Published May 21, 2014 1:52PM (EDT)

Michel Martin        (NPR/Doby Photography)
Michel Martin (NPR/Doby Photography)

Amid budget cuts, NPR announced yesterday that it was canceling "Tell Me More," the network’s only show exclusively dedicated to covering race, education, women and social issues. Twenty-eight positions will be cut and the company will allegedly save $7 million in the coming year. The last show will air Aug. 1. "Tell Me More," hosted by Michel Martin, isn’t the first show directed at minority listeners that NPR has canceled. Tavis Smiley hosted NPR’s first predominantly African-American show from 2002 to 2004. At the time, Smiley said that NPR failed to "meaningfully reach out" to minority listeners. "News & Notes," a second NPR show with African-American host Ed Gordon that was also set to speak to black issues, ended after a four-year run. Later, Gordon said of the cancellation, "Sometimes, I feel this show is being allowed to die on the vine.”

Granted, NPR still has some shows directed at representing African-American listeners ("The Race Card Project" and "Code Switch"), but it’s impossible not to notice the pattern. As Jamil Smith, a producer for the Melissa Harris Perry show, tweeted yesterday: “The end of 'Tell Me More' is a blow to media diversity. Which makes it a blow to media, period.”

Yes, it was a minority show, but it was also a hybrid that intelligently merges high and low culture. It's the only place that repeatedly spotlights social critics. Some stand-out moments: When writer and Twitter renegade Mikki Kendall, Jezebel founder Anna Holmes and Salon columnist and Rutgers University professor Brittney Cooper discussed Twitter’s “call out” culture. When writer Kelly Valen spoke about her New York Times essay detailing how her sorority sisters turned against her after she was raped. Its weekly “Barbershop,” a place where men of color (including human rights lawyer Arsalan Iftikhar, “A-Train” and "Barbershop" moderator and journalist Jimi Izrael) spoke about current events, was a playful event — a dramatic turn from the aggressive, stiff, condescending CNN panels we’re used to seeing. Martin’s ability to moderate panels ranging from children and anorexia to Halloween being too p.c. was always an exercise in fairness.
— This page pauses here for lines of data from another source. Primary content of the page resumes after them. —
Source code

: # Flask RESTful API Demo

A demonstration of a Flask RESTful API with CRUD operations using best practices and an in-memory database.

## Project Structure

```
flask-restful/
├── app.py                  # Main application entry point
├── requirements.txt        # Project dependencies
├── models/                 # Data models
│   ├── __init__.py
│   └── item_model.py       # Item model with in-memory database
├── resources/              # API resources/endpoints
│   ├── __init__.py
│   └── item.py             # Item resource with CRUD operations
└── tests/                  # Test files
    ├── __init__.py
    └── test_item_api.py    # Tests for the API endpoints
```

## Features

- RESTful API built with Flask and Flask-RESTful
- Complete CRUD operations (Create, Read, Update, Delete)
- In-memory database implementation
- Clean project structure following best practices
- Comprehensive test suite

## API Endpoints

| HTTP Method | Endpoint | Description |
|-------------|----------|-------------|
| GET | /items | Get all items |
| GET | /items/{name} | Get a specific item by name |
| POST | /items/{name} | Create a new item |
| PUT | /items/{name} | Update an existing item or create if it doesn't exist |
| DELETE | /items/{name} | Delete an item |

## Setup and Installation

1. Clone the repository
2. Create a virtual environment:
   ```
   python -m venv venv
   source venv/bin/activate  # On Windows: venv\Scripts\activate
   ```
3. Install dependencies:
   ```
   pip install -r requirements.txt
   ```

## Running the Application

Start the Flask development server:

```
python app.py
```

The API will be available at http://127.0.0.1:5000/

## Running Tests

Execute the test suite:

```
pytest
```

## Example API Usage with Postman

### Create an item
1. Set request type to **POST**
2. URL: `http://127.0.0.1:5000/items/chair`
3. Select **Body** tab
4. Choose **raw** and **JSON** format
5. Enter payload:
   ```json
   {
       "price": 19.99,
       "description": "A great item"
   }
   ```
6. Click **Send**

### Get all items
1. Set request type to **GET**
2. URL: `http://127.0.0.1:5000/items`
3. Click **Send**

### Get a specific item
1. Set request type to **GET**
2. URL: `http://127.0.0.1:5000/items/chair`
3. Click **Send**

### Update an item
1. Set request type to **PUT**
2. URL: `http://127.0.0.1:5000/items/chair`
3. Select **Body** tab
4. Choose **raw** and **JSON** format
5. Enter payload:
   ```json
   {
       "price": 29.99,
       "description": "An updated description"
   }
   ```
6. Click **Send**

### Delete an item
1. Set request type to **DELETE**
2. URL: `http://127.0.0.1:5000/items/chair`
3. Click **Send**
She mediated opposing views from panelists — sometimes even from her own guests — with grace and intelligence.

Why, then, would NPR, the kingdom of digging deep into the most banal of details -- take Leonard Lopate’s show on kale last year, during which Lopate talked about kale for one entire hour — toss out a crucial piece of its programming puzzle? Martin’s theory, as she told public radio’s David Folkenflik, is that the show’s cancellation had to do with the “revolving door” of CEOs. (Since 2009, NPR has had five CEOs.) "To be honest with you, I think we've been casualties of executive churn," Martin said. "Every CEO who has been at this network since I've been here — and how many are there now? Six? Seven? – all of them have supported this program, but none of them have stayed around long enough to institutionalize that support." (The new CEO, Jarl Mohn, is a former MTV and E! network executive  — notably not from a traditional news platform.)

Isn’t this the real problem? "Tell Me More" was never a show about celebrities — or the fad of the moment. (MTV CEOs tend to like celebrities.) The problem with having this kind of show entirely dedicated to diversity, as Wall Street Journal writer Gautham Nagesh mentioned on Twitter, is that it “gets least resources [and] is first to go when things get bad.” Nagesh’s feeling is that the goal should be for all shows — “the entire newsroom” -- to be diverse. That way it’ll make it more difficult to cut the minority stories. NPR claims this is its plan, that it wants to cover race and ethnicity stories with Martin and "Tell Me More’s" executive producer in charge. But it's hard not to fear that this is just code for watered-down material."Tell Me More" wasn’t a profile show. It wasn’t a cookbook show. It wasn’t a celebrity show. It wasn't simply about artful storytelling or human interest. It was a show that gave women — black or white — a voice. "Tell Me More" was a real conversation.


By Hayley Krischer

Hayley Krischer is a freelance writer. You can find her on Twitter.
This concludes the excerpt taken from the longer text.